• [Aim of the task] Lines from the records below that contain the word "means" are to be copied out.

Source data
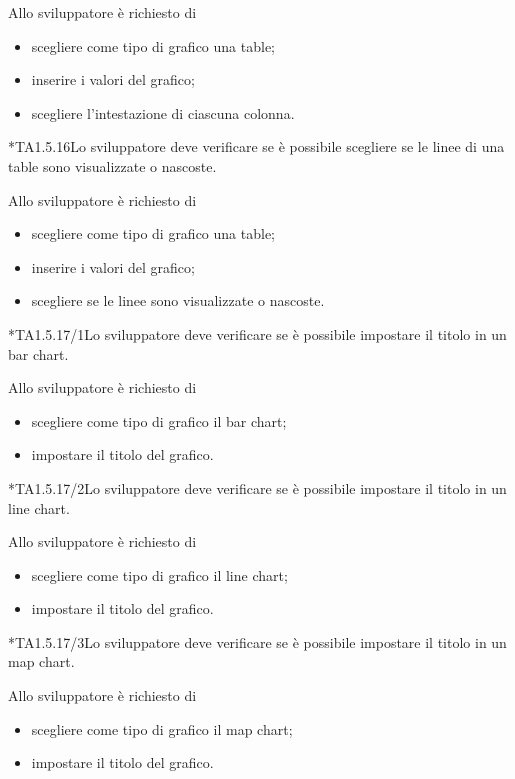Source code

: 		Allo sviluppatore è richiesto di
		\begin{itemize}
			\item scegliere come tipo di grafico una table;
			\item inserire i valori del grafico;
			\item scegliere l'intestazione di ciascuna colonna.
		\end{itemize}

	*{TA1.5.16}Lo sviluppatore deve verificare se è possibile scegliere se le linee di una table sono visualizzate o nascoste.

		Allo sviluppatore è richiesto di
		\begin{itemize}
			\item scegliere come tipo di grafico una table;
			\item inserire i valori del grafico;
			\item scegliere se le linee sono visualizzate o nascoste.
		\end{itemize}

	*{TA1.5.17/1}Lo sviluppatore deve verificare se è possibile impostare il titolo in un bar chart.

		Allo sviluppatore è richiesto di
		\begin{itemize}
			\item scegliere come tipo di grafico il bar chart;
			\item impostare il titolo del grafico.
		\end{itemize}

	*{TA1.5.17/2}Lo sviluppatore deve verificare se è possibile impostare il titolo in un line chart.

		Allo sviluppatore è richiesto di
		\begin{itemize}
			\item scegliere come tipo di grafico il line chart;
			\item impostare il titolo del grafico.
		\end{itemize}

	*{TA1.5.17/3}Lo sviluppatore deve verificare se è possibile impostare il titolo in un map chart.

		Allo sviluppatore è richiesto di
		\begin{itemize}
			\item scegliere come tipo di grafico il map chart;
			\item impostare il titolo del grafico.
		\end{itemize}

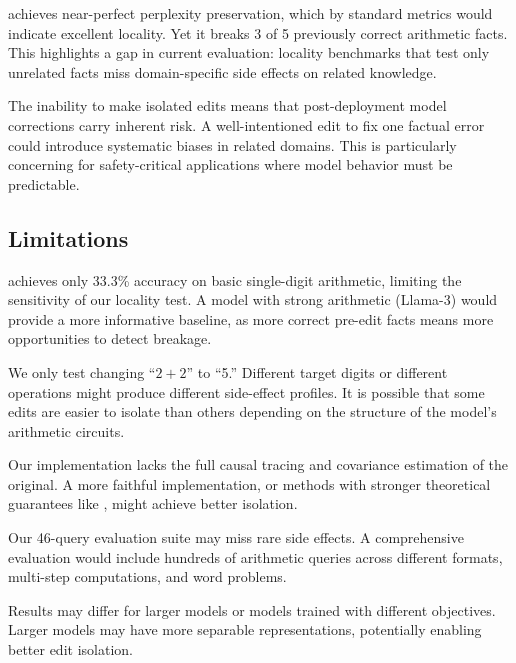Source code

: \rome achieves near-perfect perplexity preservation, which by standard metrics would indicate excellent locality.
Yet it breaks 3 of 5 previously correct arithmetic facts.
This highlights a gap in current evaluation: locality benchmarks that test only unrelated facts miss domain-specific side effects on related knowledge.

The inability to make isolated edits means that post-deployment model corrections carry inherent risk.
A well-intentioned edit to fix one factual error could introduce systematic biases in related domains.
This is particularly concerning for safety-critical applications where model behavior must be predictable.

\subsection{Limitations}

\gptxl achieves only 33.3\% accuracy on basic single-digit arithmetic, limiting the sensitivity of our locality test.
A model with strong arithmetic (\eg Llama-3) would provide a more informative baseline, as more correct pre-edit facts means more opportunities to detect breakage.

We only test changing ``$2{+}2$'' to ``5.''
Different target digits or different operations might produce different side-effect profiles.
It is possible that some edits are easier to isolate than others depending on the structure of the model's arithmetic circuits.

Our \rome implementation lacks the full causal tracing and covariance estimation of the original.
A more faithful implementation, or methods with stronger theoretical guarantees like \alphaedit, might achieve better isolation.

Our 46-query evaluation suite may miss rare side effects.
A comprehensive evaluation would include hundreds of arithmetic queries across different formats, multi-step computations, and word problems.

Results may differ for larger models or models trained with different objectives.
Larger models may have more separable representations, potentially enabling better edit isolation.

• [Exercise result]
The inability to make isolated edits means that post-deployment model corrections carry inherent risk.
A model with strong arithmetic (\eg Llama-3) would provide a more informative baseline, as more correct pre-edit facts means more opportunities to detect breakage.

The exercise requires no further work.